Go through the entries below and copy each line containing the word "actions".

##### Data for this task

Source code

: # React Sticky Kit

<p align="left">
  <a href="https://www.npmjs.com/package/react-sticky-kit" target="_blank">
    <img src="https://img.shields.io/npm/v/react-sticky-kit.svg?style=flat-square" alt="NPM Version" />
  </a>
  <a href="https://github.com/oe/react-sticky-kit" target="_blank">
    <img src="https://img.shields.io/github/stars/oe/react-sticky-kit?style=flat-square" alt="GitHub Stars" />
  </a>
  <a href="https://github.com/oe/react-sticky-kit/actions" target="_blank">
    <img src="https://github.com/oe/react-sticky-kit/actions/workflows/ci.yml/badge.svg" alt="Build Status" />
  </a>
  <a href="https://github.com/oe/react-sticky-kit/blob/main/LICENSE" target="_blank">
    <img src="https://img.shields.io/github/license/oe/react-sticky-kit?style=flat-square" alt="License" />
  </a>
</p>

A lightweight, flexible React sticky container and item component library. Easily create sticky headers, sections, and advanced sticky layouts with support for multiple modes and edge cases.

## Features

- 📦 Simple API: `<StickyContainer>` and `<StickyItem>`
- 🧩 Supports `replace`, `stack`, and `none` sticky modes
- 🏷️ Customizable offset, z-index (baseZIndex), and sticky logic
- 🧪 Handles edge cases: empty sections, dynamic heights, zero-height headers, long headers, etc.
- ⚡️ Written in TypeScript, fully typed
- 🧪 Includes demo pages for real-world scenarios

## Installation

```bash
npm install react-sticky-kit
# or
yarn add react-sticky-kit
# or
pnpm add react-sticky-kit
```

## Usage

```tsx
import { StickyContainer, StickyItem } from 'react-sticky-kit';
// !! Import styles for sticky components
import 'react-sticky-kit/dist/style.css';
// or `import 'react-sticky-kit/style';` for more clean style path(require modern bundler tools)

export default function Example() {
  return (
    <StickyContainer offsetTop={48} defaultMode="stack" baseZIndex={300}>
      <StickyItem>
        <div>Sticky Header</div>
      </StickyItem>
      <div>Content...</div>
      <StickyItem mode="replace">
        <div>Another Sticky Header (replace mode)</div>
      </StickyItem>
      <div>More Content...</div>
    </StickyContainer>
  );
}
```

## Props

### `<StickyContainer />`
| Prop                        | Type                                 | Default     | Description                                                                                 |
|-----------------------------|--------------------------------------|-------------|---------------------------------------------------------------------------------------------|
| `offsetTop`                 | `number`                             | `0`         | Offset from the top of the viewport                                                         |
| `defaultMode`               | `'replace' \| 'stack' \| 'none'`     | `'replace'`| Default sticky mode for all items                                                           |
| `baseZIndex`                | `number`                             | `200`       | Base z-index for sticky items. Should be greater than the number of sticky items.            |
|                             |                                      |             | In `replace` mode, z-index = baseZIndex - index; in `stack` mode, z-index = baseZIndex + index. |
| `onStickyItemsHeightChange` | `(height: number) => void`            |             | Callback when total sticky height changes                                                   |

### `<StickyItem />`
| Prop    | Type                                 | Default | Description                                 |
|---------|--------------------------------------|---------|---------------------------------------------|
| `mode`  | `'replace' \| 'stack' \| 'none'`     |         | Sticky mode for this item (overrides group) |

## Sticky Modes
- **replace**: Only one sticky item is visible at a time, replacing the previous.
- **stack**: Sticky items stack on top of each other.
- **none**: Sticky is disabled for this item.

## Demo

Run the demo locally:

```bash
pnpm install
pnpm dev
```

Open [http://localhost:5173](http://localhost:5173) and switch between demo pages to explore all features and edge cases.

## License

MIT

##########
##### Data for this task

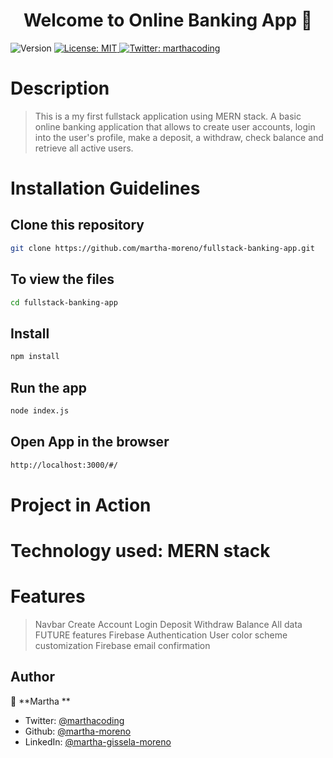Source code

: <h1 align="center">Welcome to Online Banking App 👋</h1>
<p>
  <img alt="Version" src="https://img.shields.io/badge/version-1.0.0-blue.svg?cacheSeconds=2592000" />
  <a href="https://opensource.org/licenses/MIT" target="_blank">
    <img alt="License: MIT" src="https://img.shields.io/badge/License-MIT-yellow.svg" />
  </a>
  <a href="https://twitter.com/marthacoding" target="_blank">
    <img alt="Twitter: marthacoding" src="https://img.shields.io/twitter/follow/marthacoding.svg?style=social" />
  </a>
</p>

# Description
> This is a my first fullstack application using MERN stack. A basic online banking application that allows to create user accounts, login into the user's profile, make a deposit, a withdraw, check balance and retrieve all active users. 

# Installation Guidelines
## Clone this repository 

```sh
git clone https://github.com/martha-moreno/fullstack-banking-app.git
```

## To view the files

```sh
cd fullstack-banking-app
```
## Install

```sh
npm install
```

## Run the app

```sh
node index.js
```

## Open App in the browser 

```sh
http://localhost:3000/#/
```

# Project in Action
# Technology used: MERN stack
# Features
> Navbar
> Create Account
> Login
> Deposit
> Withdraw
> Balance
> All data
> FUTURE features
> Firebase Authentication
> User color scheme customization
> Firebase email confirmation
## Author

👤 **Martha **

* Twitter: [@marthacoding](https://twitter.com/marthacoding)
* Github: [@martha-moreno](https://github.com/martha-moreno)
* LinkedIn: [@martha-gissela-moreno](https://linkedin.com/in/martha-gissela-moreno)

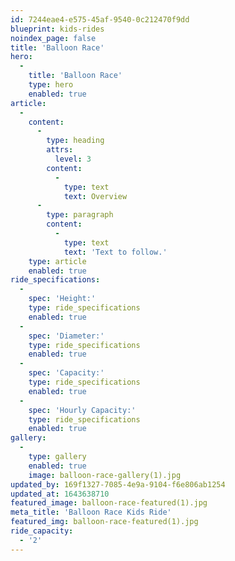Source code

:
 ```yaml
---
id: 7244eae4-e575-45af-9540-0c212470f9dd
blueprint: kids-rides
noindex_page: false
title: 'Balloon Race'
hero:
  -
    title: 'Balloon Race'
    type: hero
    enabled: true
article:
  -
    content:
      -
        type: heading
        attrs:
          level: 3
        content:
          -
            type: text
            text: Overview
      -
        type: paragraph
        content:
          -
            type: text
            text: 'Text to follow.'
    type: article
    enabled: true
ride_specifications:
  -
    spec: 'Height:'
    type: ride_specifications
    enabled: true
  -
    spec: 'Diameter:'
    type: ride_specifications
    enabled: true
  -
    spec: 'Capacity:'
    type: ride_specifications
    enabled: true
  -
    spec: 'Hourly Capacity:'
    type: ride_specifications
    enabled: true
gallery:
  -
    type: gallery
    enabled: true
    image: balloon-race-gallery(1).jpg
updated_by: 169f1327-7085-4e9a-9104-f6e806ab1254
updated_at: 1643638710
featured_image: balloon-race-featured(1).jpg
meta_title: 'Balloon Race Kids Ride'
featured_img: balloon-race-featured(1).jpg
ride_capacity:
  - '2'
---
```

##########

Reply to the task
  <a href="https://github.com/oe/react-sticky-kit/actions" target="_blank">
    <img src="https://github.com/oe/react-sticky-kit/actions/workflows/ci.yml/badge.svg" alt="Build Status" />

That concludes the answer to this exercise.